Oliver Allan Almadro is a Filipino volleyball coach and is the head coach of the Petro Gazz Angels of the Premier Volleyball League and the Ateneo Blue Eagles women's volleyball team.

Education
Almadro attended the Colegio de San Juan de Letran. He attempted to secure a berth in Letran's men's volleyball team was unable to leading him to pursue a career in coaching instead.

Career
Almadro has been the head coach of the Ateneo de Manila University's volleyball teams which played in the University Athletic Association of the Philippines  (UAAP).

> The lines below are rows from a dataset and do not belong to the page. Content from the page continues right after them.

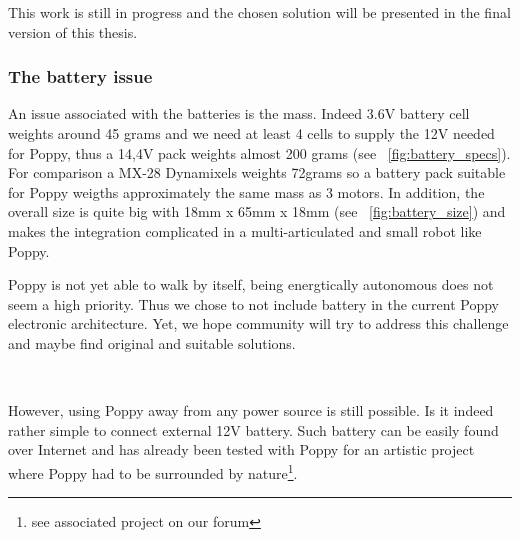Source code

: This work is still in progress and the chosen solution will be presented in the final version of this thesis.


\subsubsection{The battery issue} %

An issue associated with the batteries is the mass. Indeed 3.6V battery cell weights around 45 grams and we need at least 4 cells to supply the 12V needed for Poppy, thus a 14,4V pack weights almost 200 grams (see \figurename~\ref{fig:battery_specs}). For comparison a MX-28 Dynamixels weights 72grams so a battery pack suitable for Poppy weigths approximately the same mass as 3 motors.
In addition, the overall size is quite big with 18mm x 65mm x 18mm (see \figurename~\ref{fig:battery_size}) and makes the integration complicated in a multi-articulated and small robot like Poppy.

Poppy is not yet able to walk by itself, being energtically autonomous does not seem a high priority. Thus we chose to not include battery in the current Poppy electronic architecture. Yet, we hope community will try to address this challenge and maybe find original and suitable solutions.

\begin{figure}[tb]
\centering
    \hfil
    \\
    \caption{}
    \label{fig:tyva_batteries}
\end{figure}

However, using Poppy away from any power source is still possible. Is it indeed rather simple to connect external 12V battery. Such battery can be easily found over Internet and has already been tested with Poppy for an artistic project where Poppy had to be surrounded by nature\footnote{see associated project on our forum}.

He led the men's team to its first final appearance in three decade in Season 76 in 2014. This was followed by three-straight titles from Season 77 to 79.

In May 2018, he was named as head coach of Ateneo's women's team. At Season 81 (2019), his first UAAP run with the women's side, he led the lady spikers to a title. At Season 84 (2022) however, the team finished as semifinalist.

The Choco Mucho Flying Titans, a team formed in 2019, tapped Almadro as their head coach. The team first competed in the Premier Volleyball League (PVL) in the 2019 Open Conference. Almadro resigned from Choco Mucho in November 2022 to focus on his role as head coach of Ateneo de Manila's women's team.

In 2023, Almadro joins Petro Gazz Angels as their head coach starting the All-Filipino Conference There is no indication of him leaving Ateneo despite citing a need to focus on his duties with the school for leaving Choco Mucho.

Personal life
Almadro is a devout Roman Catholic and has three sons and a daughter. He is a devotee of the Black Nazarene.